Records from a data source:

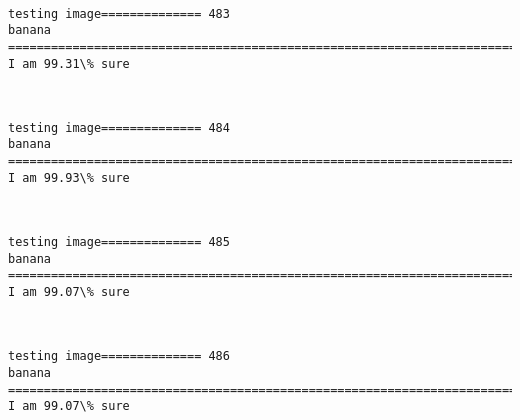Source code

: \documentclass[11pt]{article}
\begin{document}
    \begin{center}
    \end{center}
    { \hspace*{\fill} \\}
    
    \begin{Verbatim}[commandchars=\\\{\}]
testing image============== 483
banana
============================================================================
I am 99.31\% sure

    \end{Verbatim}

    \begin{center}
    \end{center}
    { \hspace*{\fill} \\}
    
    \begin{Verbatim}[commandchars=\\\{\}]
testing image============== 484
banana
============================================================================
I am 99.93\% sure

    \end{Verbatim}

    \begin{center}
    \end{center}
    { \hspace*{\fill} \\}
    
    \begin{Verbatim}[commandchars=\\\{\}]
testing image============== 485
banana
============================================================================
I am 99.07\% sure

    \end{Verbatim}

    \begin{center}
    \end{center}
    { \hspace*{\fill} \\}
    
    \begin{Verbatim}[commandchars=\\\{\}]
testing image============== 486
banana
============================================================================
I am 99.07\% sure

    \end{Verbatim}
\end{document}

--

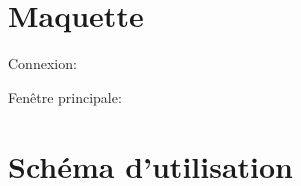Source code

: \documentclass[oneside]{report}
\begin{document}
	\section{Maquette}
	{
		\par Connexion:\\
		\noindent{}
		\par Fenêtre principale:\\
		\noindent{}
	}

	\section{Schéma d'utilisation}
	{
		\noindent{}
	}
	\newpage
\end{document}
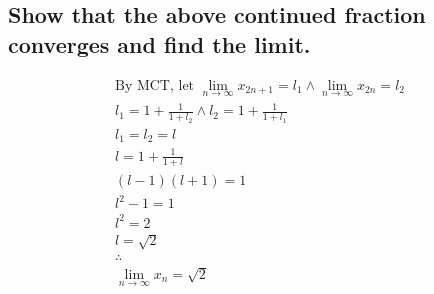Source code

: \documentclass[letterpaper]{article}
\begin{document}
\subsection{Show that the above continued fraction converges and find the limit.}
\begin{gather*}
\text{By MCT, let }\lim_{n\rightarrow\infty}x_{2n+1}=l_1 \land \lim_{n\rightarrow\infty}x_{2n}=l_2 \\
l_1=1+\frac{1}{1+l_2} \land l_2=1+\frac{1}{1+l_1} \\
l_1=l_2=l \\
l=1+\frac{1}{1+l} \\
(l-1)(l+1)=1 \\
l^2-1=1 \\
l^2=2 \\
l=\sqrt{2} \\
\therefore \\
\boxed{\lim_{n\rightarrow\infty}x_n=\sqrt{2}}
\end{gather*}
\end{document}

Your objective
Only a number is wanted: how many lines of the data above contain "sqrt"?

Result below
2